What you have to do — Repeat word for word the line with "- Web copy writing and" and every line after it until the records below run out.

Supplied material —

---

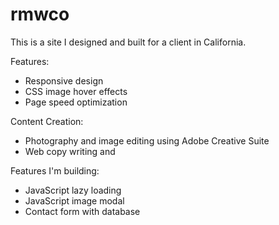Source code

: # rmwco

This is a site I designed and built for a client in California. 

Features:
- Responsive design
- CSS image hover effects
- Page speed optimization

Content Creation:
- Photography and image editing using Adobe Creative Suite
- Web copy writing and

Features I'm building:
- JavaScript lazy loading
- JavaScript image modal
- Contact form with database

---

Result below —
- Web copy writing and

Features I'm building:
- JavaScript lazy loading
- JavaScript image modal
- Contact form with database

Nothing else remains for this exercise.